New York rallies to capture opener

September 15, 2007|Gordon Edes, Globe Staff

For the better part of four hours, it was a raucous house party.

Then it turned into Black Friday.

Five runs ahead and six outs away from taking a decisive step to their first division title in a dozen years, the Red Sox were brought to their knees by a hail of Yankee hits in a six-run eighth inning that leveled Hideki Okajima, and most shocking of all, closer Jonathan Papelbon, in an 8-7 loss that seemingly turned in a New York minute.

Rather than having to work on their concession speeches, the Yankees sent an unmistakable message that even if they don't overtake the Sox in the American League East, they will be a force to be reckoned with if they are still playing in October.

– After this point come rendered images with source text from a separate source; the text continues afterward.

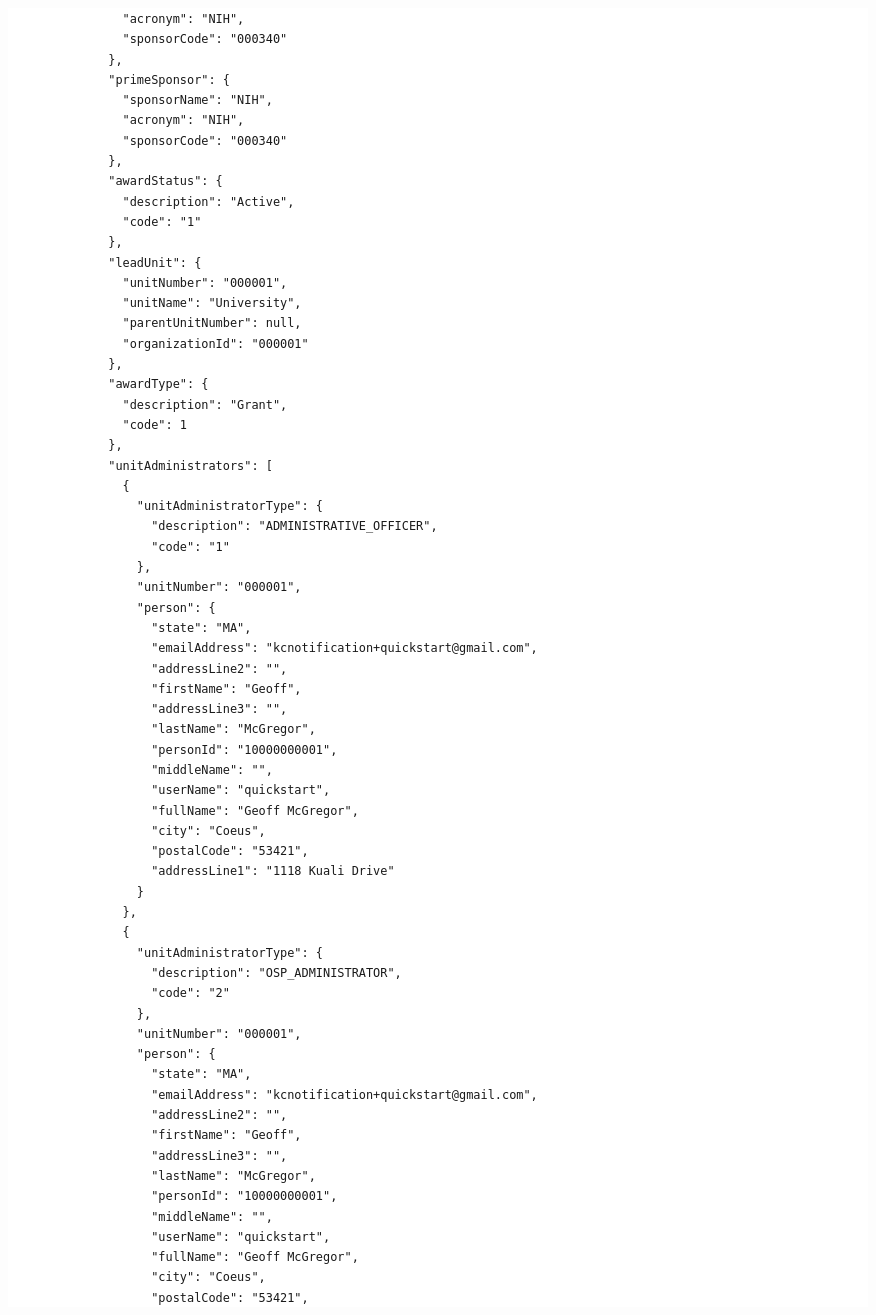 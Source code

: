 			        "acronym": "NIH",
			        "sponsorCode": "000340"
			      },
			      "primeSponsor": {
			        "sponsorName": "NIH",
			        "acronym": "NIH",
			        "sponsorCode": "000340"
			      },
			      "awardStatus": {
			        "description": "Active",
			        "code": "1"
			      },
			      "leadUnit": {
			        "unitNumber": "000001",
			        "unitName": "University",
			        "parentUnitNumber": null,
			        "organizationId": "000001"
			      },
			      "awardType": {
			        "description": "Grant",
			        "code": 1
			      },
			      "unitAdministrators": [
			        {
			          "unitAdministratorType": {
			            "description": "ADMINISTRATIVE_OFFICER",
			            "code": "1"
			          },
			          "unitNumber": "000001",
			          "person": {
			            "state": "MA",
			            "emailAddress": "kcnotification+quickstart@gmail.com",
			            "addressLine2": "",
			            "firstName": "Geoff",
			            "addressLine3": "",
			            "lastName": "McGregor",
			            "personId": "10000000001",
			            "middleName": "",
			            "userName": "quickstart",
			            "fullName": "Geoff McGregor",
			            "city": "Coeus",
			            "postalCode": "53421",
			            "addressLine1": "1118 Kuali Drive"
			          }
			        },
			        {
			          "unitAdministratorType": {
			            "description": "OSP_ADMINISTRATOR",
			            "code": "2"
			          },
			          "unitNumber": "000001",
			          "person": {
			            "state": "MA",
			            "emailAddress": "kcnotification+quickstart@gmail.com",
			            "addressLine2": "",
			            "firstName": "Geoff",
			            "addressLine3": "",
			            "lastName": "McGregor",
			            "personId": "10000000001",
			            "middleName": "",
			            "userName": "quickstart",
			            "fullName": "Geoff McGregor",
			            "city": "Coeus",
			            "postalCode": "53421",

With the regular season due to end two weeks from tomorrow, the Yankees drew to within 4 1/2 games of the Sox in the AL East, while remaining 3 1/2 games ahead of Tigers in the wild-card race.

"Every loss right now is crushing," said Sox catcher and captain Jason Varitek, "but we've got to pull ourselves together and go back out there and be ready to play tomorrow."

Down, 7-2, to start the eighth, the Yankees first unloaded on Okajima, with Jason Giambi and Robinson Cano hitting consecutive home runs, neither one cheap. Giambi's cleared the Yankees' bullpen, Cano the wall in dead center field. Okajima then walked Melky Cabrera and gave up a double scorched into the left-center-field gap by Johnny Damon, with four hits an irritant to his former mates all night.

"Uncharacteristically, everything was over the middle of the plate," Sox manager Terry Francona said. "Elevated and he couldn't get out of the middle. They squared it up in a hurry."

It was 11:09 p.m. when Francona summoned Papelbon, as close to a sure thing in the AL this season, to face Derek Jeter. The Yankees' captain, who made an error in the first inning and struck out with the bases loaded to end the sixth, flared Papelbon's first pitch into right field for a single, scoring Cabrera to make it 7-5 and sending Damon to third. Bobby Abreu took a strike, then lined Papelbon's next pitch off the wall in center, scoring Damon and Jeter to tie the score. Abreu moved up to third when Dustin Pedroia's relay to the plate bounced away from Varitek.

Then it was Alex Rodriguez's turn to undress Papelbon. The consensus MVP took a strike, then ripped a 96-mile-per-hour fastball into center for the hit that made it 8-7. A sellout crowd of 36,590, which had spent much of the long evening in high spirits, suddenly had about as much reason to celebrate as Bill Belichick.